I got an error running your migration:

(lore_venv)george@george-laptop:~/Projects/lore$ docker-compose run web ./manage.py migrate
Operations to perform:
  Synchronize unmigrated apps: audit, exporter, roles, compressor, cas, xanalytics, messages, rest, staticfiles, ui, rest_framework, storages, haystack, bootstrap3
  Apply all migrations: learningresources, search, sessions, admin, guardian, auth, contenttypes, taxonomy
Synchronizing apps without migrations:
  Creating tables...
    Running deferred SQL...
  Installing custom SQL...
Running migrations:
  Rendering model states... DONE
  Applying search.0001_initial...No handlers could be found for logger "elasticsearch.trace"
Traceback (most recent call last):
  File "./manage.py", line 16, in <module>
    execute_from_command_line(sys.argv)
  File "/usr/local/lib/python2.7/dist-packages/django/core/management/__init__.py", line 338, in execute_from_command_line
    utility.execute()
  File "/usr/local/lib/python2.7/dist-packages/django/core/management/__init__.py", line 330, in execute
    self.fetch_command(subcommand).run_from_argv(self.argv)
  File "/usr/local/lib/python2.7/dist-packages/django/core/management/base.py", line 393, in run_from_argv
    self.execute(*args, **cmd_options)
  File "/usr/local/lib/python2.7/dist-packages/django/core/management/base.py", line 444, in execute
    output = self.handle(*args, **options)
  File "/usr/local/lib/python2.7/dist-packages/django/core/management/commands/migrate.py", line 222, in handle
    executor.migrate(targets, plan, fake=fake, fake_initial=fake_initial)
  File "/usr/local/lib/python2.7/dist-packages/django/db/migrations/executor.py", line 110, in migrate
    self.apply_migration(states[migration], migration, fake=fake, fake_initial=fake_initial)
  File "/usr/local/lib/python2.7/dist-packages/django/db/migrations/executor.py", line 148, in apply_migration
    state = migration.apply(state, schema_editor)
  File "/usr/local/lib/python2.7/dist-packages/django/db/migrations/migration.py", line 115, in apply
    operation.database_forwards(self.app_label, schema_editor, old_state, project_state)
  File "/usr/local/lib/python2.7/dist-packages/django/db/migrations/operations/special.py", line 183, in database_forwards
    self.code(from_state.apps, schema_editor)
  File "/src/search/migrations/0001_initial.py", line 19, in create_learning_resource_mapping
    create_mapping()
  File "/src/search/utils.py", line 295, in create_mapping
    index_resources(LearningResource.objects.all())
  File "/usr/local/lib/python2.7/dist-packages/statsd/client.py", line 30, in _wrapped
    return_value = f(*args, **kwargs)
  File "/src/search/utils.py", line 111, in index_resources
    doc_type=DOC_TYPE
  File "/usr/local/lib/python2.7/dist-packages/elasticsearch/helpers/__init__.py", line 182, in bulk
    for ok, item in streaming_bulk(client, actions, **kwargs):
  File "/usr/local/lib/python2.7/dist-packages/elasticsearch/helpers/__init__.py", line 110, in streaming_bulk
    for action, data in chunk:
  File "/src/search/utils.py", line 109, in <genexpr>
    (resource_to_dict(x, term_info.get(x.id, {})) for x in resources),
  File "/src/search/utils.py", line 195, in resource_to_dict
    rec[key] = rec[key].decode('utf-8')
  File "/usr/lib/python2.7/encodings/utf_8.py", line 16, in decode
    return codecs.utf_8_decode(input, errors, True)
UnicodeEncodeError: 'ascii' codec can't encode character u'\xa0' in position 47: ordinal not in range(128)

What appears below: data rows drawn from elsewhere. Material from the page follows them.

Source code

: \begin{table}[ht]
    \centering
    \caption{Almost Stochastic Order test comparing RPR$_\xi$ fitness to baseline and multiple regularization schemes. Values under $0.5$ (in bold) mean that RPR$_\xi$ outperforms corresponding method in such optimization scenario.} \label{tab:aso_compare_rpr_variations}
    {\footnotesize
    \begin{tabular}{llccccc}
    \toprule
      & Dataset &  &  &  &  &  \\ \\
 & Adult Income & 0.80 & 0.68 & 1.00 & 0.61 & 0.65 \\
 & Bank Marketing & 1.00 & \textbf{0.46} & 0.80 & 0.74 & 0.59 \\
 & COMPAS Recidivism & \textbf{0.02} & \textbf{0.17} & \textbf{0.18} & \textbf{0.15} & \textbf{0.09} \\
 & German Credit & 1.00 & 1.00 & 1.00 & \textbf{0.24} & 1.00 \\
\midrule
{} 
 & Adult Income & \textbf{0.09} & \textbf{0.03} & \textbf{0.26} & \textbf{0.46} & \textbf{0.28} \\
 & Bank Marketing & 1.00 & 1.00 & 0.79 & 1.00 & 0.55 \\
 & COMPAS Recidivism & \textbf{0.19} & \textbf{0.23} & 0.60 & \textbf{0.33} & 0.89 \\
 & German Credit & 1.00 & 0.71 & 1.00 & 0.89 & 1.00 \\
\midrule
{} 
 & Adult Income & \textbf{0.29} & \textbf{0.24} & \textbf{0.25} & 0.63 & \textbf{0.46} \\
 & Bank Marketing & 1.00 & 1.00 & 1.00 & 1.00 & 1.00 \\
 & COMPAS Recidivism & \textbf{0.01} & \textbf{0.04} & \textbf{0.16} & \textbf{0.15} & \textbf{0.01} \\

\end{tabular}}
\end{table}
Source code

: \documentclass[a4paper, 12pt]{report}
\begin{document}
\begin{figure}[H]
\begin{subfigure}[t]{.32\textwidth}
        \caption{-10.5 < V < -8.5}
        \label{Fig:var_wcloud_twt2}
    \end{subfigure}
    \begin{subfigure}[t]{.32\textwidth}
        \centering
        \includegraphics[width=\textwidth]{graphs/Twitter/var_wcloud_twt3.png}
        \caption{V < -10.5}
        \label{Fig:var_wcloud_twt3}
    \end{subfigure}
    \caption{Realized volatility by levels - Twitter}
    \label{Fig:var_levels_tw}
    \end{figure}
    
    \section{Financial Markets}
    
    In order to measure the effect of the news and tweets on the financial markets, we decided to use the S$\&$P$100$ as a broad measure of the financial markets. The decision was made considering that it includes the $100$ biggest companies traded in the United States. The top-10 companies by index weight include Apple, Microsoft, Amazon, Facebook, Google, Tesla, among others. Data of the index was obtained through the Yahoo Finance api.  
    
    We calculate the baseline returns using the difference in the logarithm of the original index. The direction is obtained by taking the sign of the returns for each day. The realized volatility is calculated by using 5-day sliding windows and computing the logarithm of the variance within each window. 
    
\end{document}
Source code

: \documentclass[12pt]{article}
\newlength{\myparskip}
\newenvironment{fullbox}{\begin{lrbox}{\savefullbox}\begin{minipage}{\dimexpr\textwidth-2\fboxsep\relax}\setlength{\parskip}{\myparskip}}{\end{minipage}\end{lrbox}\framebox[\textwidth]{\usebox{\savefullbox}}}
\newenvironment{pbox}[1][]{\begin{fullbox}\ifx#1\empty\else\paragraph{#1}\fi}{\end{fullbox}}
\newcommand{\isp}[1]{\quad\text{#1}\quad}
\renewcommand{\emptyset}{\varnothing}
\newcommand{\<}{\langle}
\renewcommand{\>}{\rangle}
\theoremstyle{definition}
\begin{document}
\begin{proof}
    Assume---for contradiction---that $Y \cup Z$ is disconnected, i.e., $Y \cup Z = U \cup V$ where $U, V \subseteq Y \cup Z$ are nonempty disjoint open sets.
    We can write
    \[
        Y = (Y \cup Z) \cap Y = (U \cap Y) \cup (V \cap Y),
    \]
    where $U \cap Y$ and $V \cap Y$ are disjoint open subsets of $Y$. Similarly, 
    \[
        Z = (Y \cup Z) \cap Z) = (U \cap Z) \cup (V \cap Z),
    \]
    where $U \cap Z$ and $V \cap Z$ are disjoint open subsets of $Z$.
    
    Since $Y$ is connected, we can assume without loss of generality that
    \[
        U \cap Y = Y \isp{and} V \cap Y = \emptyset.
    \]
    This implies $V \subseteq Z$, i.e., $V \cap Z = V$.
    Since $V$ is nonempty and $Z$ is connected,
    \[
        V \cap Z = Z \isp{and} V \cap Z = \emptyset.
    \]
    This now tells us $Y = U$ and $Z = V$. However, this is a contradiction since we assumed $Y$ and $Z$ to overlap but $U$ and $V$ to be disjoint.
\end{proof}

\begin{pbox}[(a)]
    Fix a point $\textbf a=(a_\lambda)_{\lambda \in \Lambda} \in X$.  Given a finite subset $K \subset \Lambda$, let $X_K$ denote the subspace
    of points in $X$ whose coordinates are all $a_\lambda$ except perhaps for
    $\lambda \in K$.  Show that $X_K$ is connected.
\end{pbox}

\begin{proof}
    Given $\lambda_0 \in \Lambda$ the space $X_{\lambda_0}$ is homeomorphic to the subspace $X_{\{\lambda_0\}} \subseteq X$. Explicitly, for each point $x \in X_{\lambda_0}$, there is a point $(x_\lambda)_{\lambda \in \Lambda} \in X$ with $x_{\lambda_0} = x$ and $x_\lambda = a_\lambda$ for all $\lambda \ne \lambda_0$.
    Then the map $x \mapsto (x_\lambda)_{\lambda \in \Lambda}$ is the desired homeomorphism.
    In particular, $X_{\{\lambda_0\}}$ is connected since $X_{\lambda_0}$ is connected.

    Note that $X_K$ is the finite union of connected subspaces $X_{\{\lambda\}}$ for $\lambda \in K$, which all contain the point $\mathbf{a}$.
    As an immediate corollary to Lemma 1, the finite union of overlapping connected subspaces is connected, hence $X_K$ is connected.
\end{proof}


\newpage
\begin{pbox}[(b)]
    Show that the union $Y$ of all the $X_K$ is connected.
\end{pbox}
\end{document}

noisecapella · 2015-09-16T20:17:02Z

If the connection in get_conn fails, does Elasticsearch retry until it succeeds or are we responsible for that? It may be a problem for celery workers which will hold onto the same connection for a while.

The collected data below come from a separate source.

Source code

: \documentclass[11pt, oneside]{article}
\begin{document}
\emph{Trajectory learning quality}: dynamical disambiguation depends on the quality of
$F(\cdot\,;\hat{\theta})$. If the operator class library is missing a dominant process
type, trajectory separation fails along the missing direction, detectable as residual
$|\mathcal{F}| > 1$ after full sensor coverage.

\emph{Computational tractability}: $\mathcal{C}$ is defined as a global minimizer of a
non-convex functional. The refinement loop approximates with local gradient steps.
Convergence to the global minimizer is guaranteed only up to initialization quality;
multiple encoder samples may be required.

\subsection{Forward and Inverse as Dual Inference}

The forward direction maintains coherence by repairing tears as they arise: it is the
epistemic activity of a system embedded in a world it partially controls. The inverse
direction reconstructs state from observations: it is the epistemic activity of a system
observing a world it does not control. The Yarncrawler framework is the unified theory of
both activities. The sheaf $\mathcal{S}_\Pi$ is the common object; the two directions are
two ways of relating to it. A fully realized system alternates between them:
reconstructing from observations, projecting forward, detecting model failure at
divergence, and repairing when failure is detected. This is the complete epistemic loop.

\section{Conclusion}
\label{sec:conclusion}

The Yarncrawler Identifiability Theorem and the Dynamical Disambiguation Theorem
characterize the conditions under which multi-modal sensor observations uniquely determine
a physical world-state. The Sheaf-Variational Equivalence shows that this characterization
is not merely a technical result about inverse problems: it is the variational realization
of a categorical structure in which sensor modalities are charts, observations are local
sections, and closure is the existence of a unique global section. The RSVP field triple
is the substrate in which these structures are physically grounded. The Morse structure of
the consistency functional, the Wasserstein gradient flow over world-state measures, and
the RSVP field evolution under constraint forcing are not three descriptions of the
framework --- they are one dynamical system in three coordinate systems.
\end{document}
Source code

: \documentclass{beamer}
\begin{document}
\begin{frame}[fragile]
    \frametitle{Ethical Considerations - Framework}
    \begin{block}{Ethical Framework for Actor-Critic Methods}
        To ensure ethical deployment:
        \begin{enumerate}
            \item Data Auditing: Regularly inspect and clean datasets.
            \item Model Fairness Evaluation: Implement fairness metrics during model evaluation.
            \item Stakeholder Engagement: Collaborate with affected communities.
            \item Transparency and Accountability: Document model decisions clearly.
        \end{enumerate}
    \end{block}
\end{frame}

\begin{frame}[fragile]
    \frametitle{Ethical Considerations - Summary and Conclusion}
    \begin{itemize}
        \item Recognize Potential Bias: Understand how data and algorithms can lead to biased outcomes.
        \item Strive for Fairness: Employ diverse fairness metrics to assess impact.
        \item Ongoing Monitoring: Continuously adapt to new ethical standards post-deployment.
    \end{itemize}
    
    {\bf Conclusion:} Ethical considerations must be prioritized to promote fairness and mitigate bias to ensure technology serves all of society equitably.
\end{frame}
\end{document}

noisecapella · 2015-09-16T20:20:00Z

Test coverage looks good

noisecapella · 2015-09-16T20:24:30Z

Is there any reasonable way to test functionality, or should that wait for the next PR?

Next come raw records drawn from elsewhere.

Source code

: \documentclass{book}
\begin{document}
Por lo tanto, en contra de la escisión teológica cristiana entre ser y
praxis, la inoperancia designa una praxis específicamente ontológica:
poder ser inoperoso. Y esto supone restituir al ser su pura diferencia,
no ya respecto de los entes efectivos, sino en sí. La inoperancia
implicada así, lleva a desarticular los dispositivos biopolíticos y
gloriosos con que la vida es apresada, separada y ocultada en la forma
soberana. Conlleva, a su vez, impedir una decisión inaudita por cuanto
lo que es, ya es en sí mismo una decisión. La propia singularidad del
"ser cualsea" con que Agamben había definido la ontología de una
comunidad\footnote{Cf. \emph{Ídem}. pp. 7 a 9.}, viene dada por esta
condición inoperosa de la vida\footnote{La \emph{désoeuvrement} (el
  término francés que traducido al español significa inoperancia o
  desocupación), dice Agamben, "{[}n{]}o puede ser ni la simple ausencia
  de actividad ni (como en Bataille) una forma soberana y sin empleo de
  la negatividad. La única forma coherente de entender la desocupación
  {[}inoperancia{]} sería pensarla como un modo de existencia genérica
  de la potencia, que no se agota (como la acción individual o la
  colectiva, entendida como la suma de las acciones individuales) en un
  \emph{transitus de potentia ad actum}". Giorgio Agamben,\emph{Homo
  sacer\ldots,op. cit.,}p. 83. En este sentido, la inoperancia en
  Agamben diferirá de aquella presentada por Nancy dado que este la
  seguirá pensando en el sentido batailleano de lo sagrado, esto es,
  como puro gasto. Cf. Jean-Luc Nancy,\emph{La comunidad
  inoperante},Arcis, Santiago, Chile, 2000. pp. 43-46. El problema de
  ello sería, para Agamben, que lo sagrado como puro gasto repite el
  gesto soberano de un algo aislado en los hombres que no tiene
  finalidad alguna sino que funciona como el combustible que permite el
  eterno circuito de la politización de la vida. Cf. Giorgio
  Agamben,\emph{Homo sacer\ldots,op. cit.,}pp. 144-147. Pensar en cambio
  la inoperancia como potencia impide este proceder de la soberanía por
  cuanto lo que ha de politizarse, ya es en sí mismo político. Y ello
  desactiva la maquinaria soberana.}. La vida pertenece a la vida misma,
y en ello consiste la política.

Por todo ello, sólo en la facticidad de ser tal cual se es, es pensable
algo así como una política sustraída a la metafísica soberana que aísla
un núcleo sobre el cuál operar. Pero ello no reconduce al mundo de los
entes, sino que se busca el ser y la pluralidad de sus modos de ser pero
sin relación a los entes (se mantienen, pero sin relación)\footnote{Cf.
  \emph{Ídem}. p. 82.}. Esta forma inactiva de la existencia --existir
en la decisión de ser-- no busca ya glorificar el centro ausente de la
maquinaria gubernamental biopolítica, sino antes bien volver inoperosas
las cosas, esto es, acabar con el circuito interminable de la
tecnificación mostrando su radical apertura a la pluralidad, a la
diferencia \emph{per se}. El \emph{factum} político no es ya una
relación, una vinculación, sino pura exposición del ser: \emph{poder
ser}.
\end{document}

ShawnMilo · 2015-09-17T06:06:29Z

The migration and _CONN = None are fixed. Next I want to figure out having get_conn test the connection and establish a new connection if necessary. As for whether we can reasonably test functionality, what did you have in mind beyond what the unit tests (and demo script) already demonstrate?

noisecapella · 2015-09-17T14:22:24Z

I tried some DSL queries using the shell already and they worked, that's probably enough for this phase

ShawnMilo · 2015-09-17T14:44:50Z

On Wed, Sep 16, 2015 at 4:17 PM, George Schneeloch <notifications@github.com

wrote:
If the connection in get_conn fails, does Elasticsearch retry until it
succeeds or are we responsible for that? It may be a problem for celery
workers which will hold onto the same connection for a while.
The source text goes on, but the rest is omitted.